Sports docsReal-life stories also are getting their due with a rush of documentaries: “Dust to Glory,” about the Baja 1000 road race; “The Year of the Yao,” the story of Yao Ming, the towering National Basketball Association star from China; “Murderball,” a look at quadriplegic athletes competing in wheelchair rugby; and “Down and Derby,” a chronicle of Cub Scout and youth competitions featuring small cars carved out of pinewood.
The popular skateboard documentary “Dogtown and Z-Boyz” from 2001 now has spawned fictional film treatment with this summer’s “Lords of Dogtown,” a portrait of teenagers who pioneered extreme skateboard styles in the early 1970s.
“Intrigue in these lesser-known sports and also kind of the people who do them, that’s what drove us toward bowling,” said Wilhelmus Bryan, a producer on the upcoming “A League of Ordinary Gentlemen,” a documentary examining professional bowling and the hard times the sport has undergone since the late 1990s. “It’s become sort of the Rodney Dangerfield of sports. It doesn’t get any respect.”
The onslaught of sports movies shows no signs of letting up. Other sports-themed movies in the works include the golf story “The Greatest Game Ever Played,” the boxing saga “Annapolis,” the basketball drama “Glory Road” and the sports-gambling tale “2 for the Money.”

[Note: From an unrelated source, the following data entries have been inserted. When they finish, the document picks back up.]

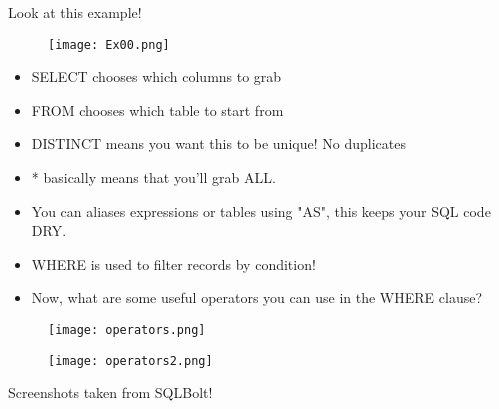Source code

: \documentclass{42-en}
\begin{document}
	Look at this example! \\
    
            \begin{figure}[H]
                \begin{center}
                    \texttt{[image: Ex00.png]}
                \end{center}
            \end{figure}

	\begin{itemize}\itemsep1pt 
		\item SELECT chooses which columns to grab 
		\item FROM chooses which table to start from
		\item DISTINCT means you want this to be unique! No duplicates 
		\item * basically means that  you'll grab ALL. 
		\item You can aliases expressions or tables using "AS", this keeps your SQL code DRY. 
		\item WHERE is used to filter records by condition! 
		\item Now, what are some useful operators you can use in the WHERE clause?  
	\end{itemize}

    
            \begin{figure}[H]
                \begin{center}
                    \texttt{[image: operators.png]}
                \end{center}
            \end{figure}

    
            \begin{figure}[H]
                \begin{center}
                    \texttt{[image: operators2.png]}
                \end{center}
            \end{figure}

	Screenshots taken from SQLBolt! 
	


\nextexercice

\end{document}
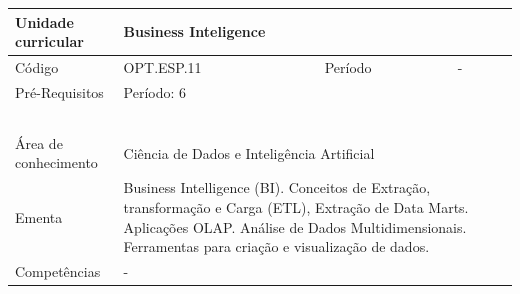 \clearpage
\newpage

\begin{quadro}[ht!]
  \centering\scriptsize
\caption{Unidade Curricular Business Inteligence}

\begin{tabular}{|p{2.5cm}|p{2.5cm}|p{2.5cm}|p{2.5cm}|p{2.5cm}|}\hline

  Unidade curricular & \multicolumn{4}{p{10cm}|}{ Business Inteligence }\\\hline
  Código & OPT.ESP.11 & Período & \multicolumn{2}{p{5cm}|}{ - }\\\hline
  Pré-Requisitos & \multicolumn{4}{p{10cm}|}{ Período: 6 } \\\hline
  \cellcolor{blue1}{ CH PRESENCIAL } &
    \cellcolor{blue1}{CH EAD Síncrona} &
    \cellcolor{blue1}{CH EAD Síncrona Mediada} &
    \cellcolor{blue1}{CH EAD Assíncrona} &
    \cellcolor{blue1}{CH APCC} \\\hline
  \cellcolor{blue1}{ 60 } &
    \cellcolor{blue1}{ 0 } &
    \cellcolor{blue1}{ 30 } &
    \cellcolor{blue1}{ 30 } &
    \cellcolor{blue1}{0} \\\hline
  \cellcolor{blue1}{ CH Teórica } &
    \cellcolor{blue1}{CH Prática} &
    \cellcolor{blue1}{CH Humanidades} &
    \cellcolor{blue1}{CH Extensão} &
    \cellcolor{blue1}{CH EAD TOTAL} \\\hline
  \cellcolor{blue1}{ 30 } &
    \cellcolor{blue1}{ 30 } &
    \cellcolor{blue1}{ 0 } &
    \cellcolor{blue1}{ 0 } &
    \cellcolor{blue1}{ 60 } \\\hline
  \cellcolor{blue1}{CARGA-HORÁRIA TOTAL} & \multicolumn{4}{p{10cm}|}{ \cellcolor{blue1}{ 60 } } \\\hline
  Área de conhecimento & \multicolumn{4}{p{10cm}|}{ Ciência de Dados e Inteligência Artificial } \\\hline
  Ementa & \multicolumn{4}{p{10cm}|}{ Business Intelligence (BI). Conceitos de Extração, transformação e Carga (ETL), Extração de Data Marts. Aplicações OLAP. Análise de Dados Multidimensionais. Ferramentas para criação e visualização de dados. } \\\hline
  Competências & \multicolumn{4}{p{10cm}|}{ - } \\\hline


  
	\end{tabular}

\end{quadro}


\clearpage
\newpage

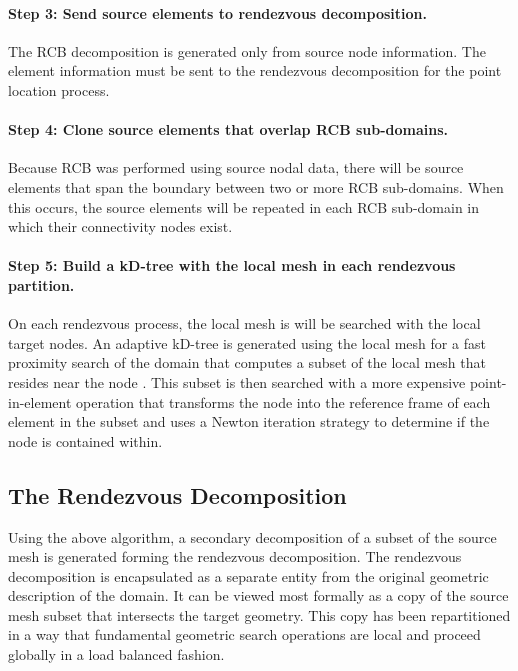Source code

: \documentclass[letterpaper,12pt]{article}
\begin{document}
\paragraph{Step 3: Send source elements to rendezvous decomposition.}
The RCB decomposition is generated only from source node
information. The element information must be sent to the rendezvous
decomposition for the point location process. 

\paragraph{Step 4: Clone source elements that overlap RCB
  sub-domains.}  Because RCB was performed using source nodal data,
there will be source elements that span the boundary between two or
more RCB sub-domains. When this occurs, the source elements will be
repeated in each RCB sub-domain in which their connectivity nodes
exist. 

\paragraph{Step 5: Build a kD-tree with the local mesh in each rendezvous
  partition.}  On each rendezvous process, the local mesh is will be
searched with the local target nodes. An adaptive kD-tree is generated
using the local mesh for a fast proximity search of the domain that
computes a subset of the local mesh that resides near the node
\cite{Bentley_1975}. This subset is then searched with a more
expensive point-in-element operation that transforms the node into the
reference frame of each element in the subset and uses a Newton
iteration strategy to determine if the node is contained within.

\subsection{The Rendezvous Decomposition}\label{subsec:rendezvous_decomp}
Using the above algorithm, a secondary decomposition of a subset of
the source mesh is generated forming the rendezvous decomposition. The
rendezvous decomposition is encapsulated as a separate entity from the
original geometric description of the domain. It can be viewed most
formally as a copy of the source mesh subset that intersects the
target geometry. This copy has been repartitioned in a way that
fundamental geometric search operations are local and proceed globally
in a load balanced fashion.
\end{document}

Even Disney’s the Love Bug gets back into the act with Lindsay Lohan’s “Herbie: Fully Loaded,” with the little Volkswagen hitting the NASCAR circuit.
The notion of a VW Bug competing against muscle cars hits at the heart of why sports movies appeal so strongly: Everyone dreams of the glory of making it to the winner’s circle.
“I think every one of us ... at some point in our lives wanted to be that,” said Peter Farrelly, who directed “Fever Pitch” with brother Bobby. “I didn’t want to be a fireman or a cop. I wanted to be a professional baseball player, a professional basketball player. Those are people’s dreams, those are people’s heroes.”